Exercise data —
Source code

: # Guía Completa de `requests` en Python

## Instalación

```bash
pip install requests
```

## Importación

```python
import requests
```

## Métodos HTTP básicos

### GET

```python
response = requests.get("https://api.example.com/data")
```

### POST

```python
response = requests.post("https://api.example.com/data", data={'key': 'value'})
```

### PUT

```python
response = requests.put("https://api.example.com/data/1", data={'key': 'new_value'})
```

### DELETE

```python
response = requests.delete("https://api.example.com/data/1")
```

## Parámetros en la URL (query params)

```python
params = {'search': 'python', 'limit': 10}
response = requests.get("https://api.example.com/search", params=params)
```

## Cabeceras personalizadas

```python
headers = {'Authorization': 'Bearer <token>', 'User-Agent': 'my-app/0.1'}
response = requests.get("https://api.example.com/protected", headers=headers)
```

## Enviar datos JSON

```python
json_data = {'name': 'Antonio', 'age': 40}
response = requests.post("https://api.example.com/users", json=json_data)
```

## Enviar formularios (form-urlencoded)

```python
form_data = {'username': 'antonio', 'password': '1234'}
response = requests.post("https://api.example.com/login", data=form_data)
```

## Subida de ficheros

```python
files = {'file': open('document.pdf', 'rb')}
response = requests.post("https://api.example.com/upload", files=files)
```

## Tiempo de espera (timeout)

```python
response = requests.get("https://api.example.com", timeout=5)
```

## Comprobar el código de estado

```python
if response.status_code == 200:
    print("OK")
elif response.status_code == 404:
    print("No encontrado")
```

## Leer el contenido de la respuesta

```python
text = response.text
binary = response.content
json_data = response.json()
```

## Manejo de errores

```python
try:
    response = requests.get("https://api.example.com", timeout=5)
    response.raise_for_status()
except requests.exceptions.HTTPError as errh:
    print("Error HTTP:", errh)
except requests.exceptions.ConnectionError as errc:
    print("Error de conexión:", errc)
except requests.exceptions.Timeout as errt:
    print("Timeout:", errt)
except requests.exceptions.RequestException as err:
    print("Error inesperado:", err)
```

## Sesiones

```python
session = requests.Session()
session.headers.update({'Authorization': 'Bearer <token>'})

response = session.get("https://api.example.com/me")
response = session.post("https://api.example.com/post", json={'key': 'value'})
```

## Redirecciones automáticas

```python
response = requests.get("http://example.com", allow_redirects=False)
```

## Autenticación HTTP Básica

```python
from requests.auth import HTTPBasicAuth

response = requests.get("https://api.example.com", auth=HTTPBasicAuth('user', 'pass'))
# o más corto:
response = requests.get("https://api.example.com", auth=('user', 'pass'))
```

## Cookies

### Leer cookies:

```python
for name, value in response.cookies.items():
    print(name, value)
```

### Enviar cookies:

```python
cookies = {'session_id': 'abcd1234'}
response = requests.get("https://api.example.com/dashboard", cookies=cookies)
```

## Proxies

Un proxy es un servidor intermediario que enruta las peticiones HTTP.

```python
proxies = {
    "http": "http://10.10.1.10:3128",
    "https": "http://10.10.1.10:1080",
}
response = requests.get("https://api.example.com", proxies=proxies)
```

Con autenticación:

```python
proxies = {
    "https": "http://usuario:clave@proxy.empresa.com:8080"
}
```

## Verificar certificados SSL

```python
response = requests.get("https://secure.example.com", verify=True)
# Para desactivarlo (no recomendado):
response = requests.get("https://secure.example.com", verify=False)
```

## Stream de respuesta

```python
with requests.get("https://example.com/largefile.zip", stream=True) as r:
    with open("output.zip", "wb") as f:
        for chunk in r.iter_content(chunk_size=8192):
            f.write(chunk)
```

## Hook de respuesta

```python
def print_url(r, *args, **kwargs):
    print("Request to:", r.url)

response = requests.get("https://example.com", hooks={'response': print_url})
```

To do —
Extract, word for word, each line of the listing above.

Written answer —
Source code

: # Guía Completa de `requests` en Python

## Instalación

```bash
pip install requests
```

## Importación

```python
import requests
```

## Métodos HTTP básicos

### GET

```python
response = requests.get("https://api.example.com/data")
```

### POST

```python
response = requests.post("https://api.example.com/data", data={'key': 'value'})
```

### PUT

```python
response = requests.put("https://api.example.com/data/1", data={'key': 'new_value'})
```

### DELETE

```python
response = requests.delete("https://api.example.com/data/1")
```

## Parámetros en la URL (query params)

```python
params = {'search': 'python', 'limit': 10}
response = requests.get("https://api.example.com/search", params=params)
```

## Cabeceras personalizadas

```python
headers = {'Authorization': 'Bearer <token>', 'User-Agent': 'my-app/0.1'}
response = requests.get("https://api.example.com/protected", headers=headers)
```

## Enviar datos JSON

```python
json_data = {'name': 'Antonio', 'age': 40}
response = requests.post("https://api.example.com/users", json=json_data)
```

## Enviar formularios (form-urlencoded)

```python
form_data = {'username': 'antonio', 'password': '1234'}
response = requests.post("https://api.example.com/login", data=form_data)
```

## Subida de ficheros

```python
files = {'file': open('document.pdf', 'rb')}
response = requests.post("https://api.example.com/upload", files=files)
```

## Tiempo de espera (timeout)

```python
response = requests.get("https://api.example.com", timeout=5)
```

## Comprobar el código de estado

```python
if response.status_code == 200:
    print("OK")
elif response.status_code == 404:
    print("No encontrado")
```

## Leer el contenido de la respuesta

```python
text = response.text
binary = response.content
json_data = response.json()
```

## Manejo de errores

```python
try:
    response = requests.get("https://api.example.com", timeout=5)
    response.raise_for_status()
except requests.exceptions.HTTPError as errh:
    print("Error HTTP:", errh)
except requests.exceptions.ConnectionError as errc:
    print("Error de conexión:", errc)
except requests.exceptions.Timeout as errt:
    print("Timeout:", errt)
except requests.exceptions.RequestException as err:
    print("Error inesperado:", err)
```

## Sesiones

```python
session = requests.Session()
session.headers.update({'Authorization': 'Bearer <token>'})

response = session.get("https://api.example.com/me")
response = session.post("https://api.example.com/post", json={'key': 'value'})
```

## Redirecciones automáticas

```python
response = requests.get("http://example.com", allow_redirects=False)
```

## Autenticación HTTP Básica

```python
from requests.auth import HTTPBasicAuth

response = requests.get("https://api.example.com", auth=HTTPBasicAuth('user', 'pass'))
# o más corto:
response = requests.get("https://api.example.com", auth=('user', 'pass'))
```

## Cookies

### Leer cookies:

```python
for name, value in response.cookies.items():
    print(name, value)
```

### Enviar cookies:

```python
cookies = {'session_id': 'abcd1234'}
response = requests.get("https://api.example.com/dashboard", cookies=cookies)
```

## Proxies

Un proxy es un servidor intermediario que enruta las peticiones HTTP.

```python
proxies = {
    "http": "http://10.10.1.10:3128",
    "https": "http://10.10.1.10:1080",
}
response = requests.get("https://api.example.com", proxies=proxies)
```

Con autenticación:

```python
proxies = {
    "https": "http://usuario:clave@proxy.empresa.com:8080"
}
```

## Verificar certificados SSL

```python
response = requests.get("https://secure.example.com", verify=True)
# Para desactivarlo (no recomendado):
response = requests.get("https://secure.example.com", verify=False)
```

## Stream de respuesta

```python
with requests.get("https://example.com/largefile.zip", stream=True) as r:
    with open("output.zip", "wb") as f:
        for chunk in r.iter_content(chunk_size=8192):
            f.write(chunk)
```

## Hook de respuesta

```python
def print_url(r, *args, **kwargs):
    print("Request to:", r.url)

response = requests.get("https://example.com", hooks={'response': print_url})
```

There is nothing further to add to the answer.